What You Should Know About The Wash Sale Rule Now

Contrary to what it sounds like, a wash sale has nothing to do with the laundry market or a dishwasher store. In financial terminology, a wash sale and a wash sale rule are important concepts for investors. This article tells you everything you need to know about a wash sale.

What is a wash sale?

Before we begin, let us first understand what is a wash sale. A wash sale is a transaction where an investor aims to get tax benefits by selling a security (stock or bond or stock option) at a loss at the end of a calendar year so that they can claim a capital loss on taxes for that year. This concept exists if a country’s tax laws allow tax deductions on securities held within a certain tax year.

How it works:

A wash sale has three parts to it:

  1. If an investor knows he is going to make a loss on a stock, he sells the stock just before the tax year ends.
  2. They are allowed to take a loss that they can legally claim on their tax returns as a reduction of earnings i.e., they pay a lesser tax.
  3. Once the next year begins – within 30 calendar days – the investor will purchase the same stock (or a “substantially identical,” security), possibly at a lower price, to regain the same portfolio.
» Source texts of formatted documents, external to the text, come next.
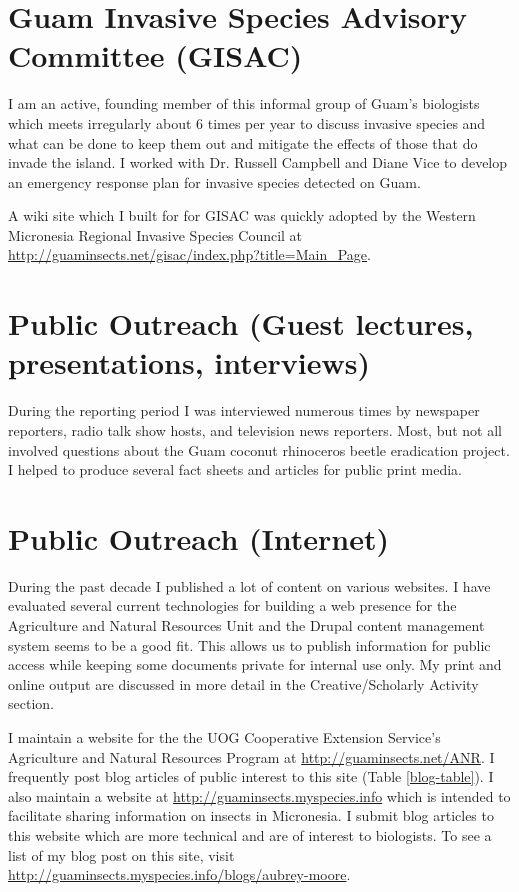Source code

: \documentclass[12pt,oneside,english]{scrbook}
\begin{document}
\section{Guam Invasive Species Advisory Committee (GISAC)}

I am an active, founding member of this informal group of Guam's biologists
which meets irregularly about 6 times per year to discuss invasive
species and what can be done to keep them out and mitigate the effects
of those that do invade the island. I worked with Dr. Russell Campbell
and Diane Vice to develop an emergency response plan for invasive
species detected on Guam.

A wiki site which I built for for GISAC was quickly adopted by the
Western Micronesia Regional Invasive Species Council at \url{http://guaminsects.net/gisac/index.php?title=Main_Page}.

\section{Public Outreach (Guest lectures, presentations, interviews)}

During the reporting period I was interviewed numerous times by newspaper
reporters, radio talk show hosts, and television news reporters. Most, but not all involved questions about
the Guam coconut rhinoceros beetle eradication project. I helped to produce
several fact sheets and articles for public print media. 

\section{Public Outreach (Internet)}

During the past decade I published a lot
of content on various websites. I have evaluated several current technologies
for building a web presence for the Agriculture and Natural Resources
Unit and the Drupal content management system seems to be a good fit.
This allows us to publish information for public access while keeping
some documents private for internal use only. My print and online
output are discussed in more detail in the Creative/Scholarly Activity
section. 

I maintain a website for the the UOG Cooperative Extension Service's
Agriculture and Natural Resources Program at \url{http://guaminsects.net/ANR}.
I frequently post blog articles of public interest to this site (Table
\ref{blog-table}). I also maintain a website at \url{http://guaminsects.myspecies.info}
which is intended to facilitate sharing information on insects in
Micronesia. I submit blog articles to this website which
are more technical and are of interest to biologists. To see a list of my blog post on this site, visit \url{http://guaminsects.myspecies.info/blogs/aubrey-moore}. 
\end{document}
At first glance, this seems like an obvious loophole in the system that helps an investor avoid taxes that he should be paying. Preventing investors from exploiting this is the motivation for introducing the wash sale rule.

Another seemingly confusing term is “substantially identical”, which is elaborated later in the article.

The wash-sale rule

The wash-sale rule is a rule established by the Internal Revenue Service (IRS) that prevents an investor from getting tax benefits for a security sold in a wash sale. It goes by different names in different countries (for example, “bed-and-breakfasting” in the UK). It is important to remember that a wash sale, as such is not illegal, but what is illegal is claiming a fraudulent tax benefit.

Consider an example where your income is $20,000 (and 20% is capital gains tax), and you own, say, 200 Google (GOOG) shares at $40 per share. Towards the end of the year, they are valued at $30, so you sell all of them and report a loss of $2,000. This will change your taxable income from $20,000 to $18,000, and you end up paying lesser tax (20% of $18,000 is $3,600 as opposed to the $4,000 you should have paid).

Note that if an investor does the opposite i.e., sells a security at a gain at the end of the year and buys it back within 30 days, the gain is anyway taxable.

How do you avoid violating wash-sale rules?

There are some (perfectly legal) ways of keeping yourself in the hunt even during the wash-sale period until it expires.

1. Buy another security with similar exposure:

Market exposure refers to the fraction or percentage of an investor’s portfolio invested in a particular type of security, market sector, or industry. Exposure is an indication of how much an investor can potentially lose due to risks in a particular environment.

So, if you sell your stocks at a loss but buy a security with similar exposure, your portfolio is more or less the same, but the trade will not come under a wash sale. This is commonly done with a type of security called exchange-traded funds (ETFs).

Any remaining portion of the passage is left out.